→ TRY IT
Set down the final part of the listing, which starts at the line containing "以下几节将讨论人工智能和区块链技术结合在一起实现行业特定成果的几个例子。" and runs to the last line, exactly and completely.
** DATA SECTION follows **
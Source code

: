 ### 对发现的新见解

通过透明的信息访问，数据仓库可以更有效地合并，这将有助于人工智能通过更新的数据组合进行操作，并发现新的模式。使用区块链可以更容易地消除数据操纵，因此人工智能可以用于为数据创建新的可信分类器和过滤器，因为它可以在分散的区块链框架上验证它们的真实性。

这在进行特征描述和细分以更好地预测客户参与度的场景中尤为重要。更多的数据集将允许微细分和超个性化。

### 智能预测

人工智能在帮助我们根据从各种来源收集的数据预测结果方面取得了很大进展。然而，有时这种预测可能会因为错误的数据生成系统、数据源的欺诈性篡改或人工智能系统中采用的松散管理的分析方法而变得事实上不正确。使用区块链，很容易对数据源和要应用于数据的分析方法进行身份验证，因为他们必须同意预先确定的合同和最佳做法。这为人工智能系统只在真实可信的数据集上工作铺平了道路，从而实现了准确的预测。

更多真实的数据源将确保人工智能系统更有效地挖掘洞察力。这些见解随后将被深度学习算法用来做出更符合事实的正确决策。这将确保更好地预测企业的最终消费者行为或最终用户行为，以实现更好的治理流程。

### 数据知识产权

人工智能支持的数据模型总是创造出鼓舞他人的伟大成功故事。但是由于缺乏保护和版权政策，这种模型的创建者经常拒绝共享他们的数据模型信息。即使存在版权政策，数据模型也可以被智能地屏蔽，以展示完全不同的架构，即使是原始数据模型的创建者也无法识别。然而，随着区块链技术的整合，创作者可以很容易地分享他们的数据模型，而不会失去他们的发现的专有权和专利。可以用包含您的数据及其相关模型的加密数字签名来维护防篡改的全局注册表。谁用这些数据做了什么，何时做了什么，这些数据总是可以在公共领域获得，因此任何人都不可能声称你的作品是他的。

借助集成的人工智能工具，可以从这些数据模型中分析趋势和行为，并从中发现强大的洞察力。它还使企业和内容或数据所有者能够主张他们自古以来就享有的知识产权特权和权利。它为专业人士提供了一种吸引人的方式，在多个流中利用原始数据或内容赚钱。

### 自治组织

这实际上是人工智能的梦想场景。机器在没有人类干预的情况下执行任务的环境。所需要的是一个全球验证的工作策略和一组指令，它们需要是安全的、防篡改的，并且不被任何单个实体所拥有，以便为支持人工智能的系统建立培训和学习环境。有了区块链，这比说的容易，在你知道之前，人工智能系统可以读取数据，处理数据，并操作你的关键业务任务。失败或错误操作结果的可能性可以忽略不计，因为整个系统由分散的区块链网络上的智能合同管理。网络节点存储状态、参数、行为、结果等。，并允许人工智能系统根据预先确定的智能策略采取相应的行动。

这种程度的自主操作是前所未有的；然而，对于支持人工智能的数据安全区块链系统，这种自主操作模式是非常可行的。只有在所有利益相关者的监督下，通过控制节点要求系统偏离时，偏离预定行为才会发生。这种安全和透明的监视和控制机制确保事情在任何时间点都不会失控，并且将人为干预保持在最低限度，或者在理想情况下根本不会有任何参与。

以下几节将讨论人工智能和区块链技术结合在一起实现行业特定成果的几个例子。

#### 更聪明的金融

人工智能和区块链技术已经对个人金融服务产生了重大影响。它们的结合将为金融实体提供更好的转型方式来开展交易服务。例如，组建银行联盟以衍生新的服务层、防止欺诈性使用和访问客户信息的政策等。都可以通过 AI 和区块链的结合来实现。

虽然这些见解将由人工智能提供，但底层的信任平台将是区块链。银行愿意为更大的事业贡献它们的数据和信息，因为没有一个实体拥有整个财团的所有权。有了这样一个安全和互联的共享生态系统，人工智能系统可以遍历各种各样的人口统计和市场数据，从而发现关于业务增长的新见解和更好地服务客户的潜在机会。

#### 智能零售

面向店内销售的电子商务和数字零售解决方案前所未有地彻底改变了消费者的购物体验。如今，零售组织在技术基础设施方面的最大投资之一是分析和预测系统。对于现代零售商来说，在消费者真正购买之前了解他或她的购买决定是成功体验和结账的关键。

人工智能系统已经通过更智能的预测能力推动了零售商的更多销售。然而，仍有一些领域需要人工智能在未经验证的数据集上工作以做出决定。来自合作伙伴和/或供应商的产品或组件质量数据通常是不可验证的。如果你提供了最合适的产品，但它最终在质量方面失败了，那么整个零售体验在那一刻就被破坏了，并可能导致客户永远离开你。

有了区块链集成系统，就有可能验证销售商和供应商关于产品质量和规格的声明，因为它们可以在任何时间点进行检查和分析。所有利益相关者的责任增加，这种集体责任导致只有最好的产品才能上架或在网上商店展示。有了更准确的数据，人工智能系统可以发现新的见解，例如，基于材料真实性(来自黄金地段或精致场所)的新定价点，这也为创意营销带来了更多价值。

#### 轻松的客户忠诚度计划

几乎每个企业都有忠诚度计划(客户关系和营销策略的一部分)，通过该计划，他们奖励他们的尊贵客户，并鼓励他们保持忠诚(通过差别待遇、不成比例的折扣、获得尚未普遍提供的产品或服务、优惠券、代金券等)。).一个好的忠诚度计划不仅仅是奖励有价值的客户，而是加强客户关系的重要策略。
** End of DATA SECTION **
→ ANSWER SECTION
以下几节将讨论人工智能和区块链技术结合在一起实现行业特定成果的几个例子。

#### 更聪明的金融

人工智能和区块链技术已经对个人金融服务产生了重大影响。它们的结合将为金融实体提供更好的转型方式来开展交易服务。例如，组建银行联盟以衍生新的服务层、防止欺诈性使用和访问客户信息的政策等。都可以通过 AI 和区块链的结合来实现。

虽然这些见解将由人工智能提供，但底层的信任平台将是区块链。银行愿意为更大的事业贡献它们的数据和信息，因为没有一个实体拥有整个财团的所有权。有了这样一个安全和互联的共享生态系统，人工智能系统可以遍历各种各样的人口统计和市场数据，从而发现关于业务增长的新见解和更好地服务客户的潜在机会。

#### 智能零售

面向店内销售的电子商务和数字零售解决方案前所未有地彻底改变了消费者的购物体验。如今，零售组织在技术基础设施方面的最大投资之一是分析和预测系统。对于现代零售商来说，在消费者真正购买之前了解他或她的购买决定是成功体验和结账的关键。

人工智能系统已经通过更智能的预测能力推动了零售商的更多销售。然而，仍有一些领域需要人工智能在未经验证的数据集上工作以做出决定。来自合作伙伴和/或供应商的产品或组件质量数据通常是不可验证的。如果你提供了最合适的产品，但它最终在质量方面失败了，那么整个零售体验在那一刻就被破坏了，并可能导致客户永远离开你。

有了区块链集成系统，就有可能验证销售商和供应商关于产品质量和规格的声明，因为它们可以在任何时间点进行检查和分析。所有利益相关者的责任增加，这种集体责任导致只有最好的产品才能上架或在网上商店展示。有了更准确的数据，人工智能系统可以发现新的见解，例如，基于材料真实性(来自黄金地段或精致场所)的新定价点，这也为创意营销带来了更多价值。

#### 轻松的客户忠诚度计划

几乎每个企业都有忠诚度计划(客户关系和营销策略的一部分)，通过该计划，他们奖励他们的尊贵客户，并鼓励他们保持忠诚(通过差别待遇、不成比例的折扣、获得尚未普遍提供的产品或服务、优惠券、代金券等)。).一个好的忠诚度计划不仅仅是奖励有价值的客户，而是加强客户关系的重要策略。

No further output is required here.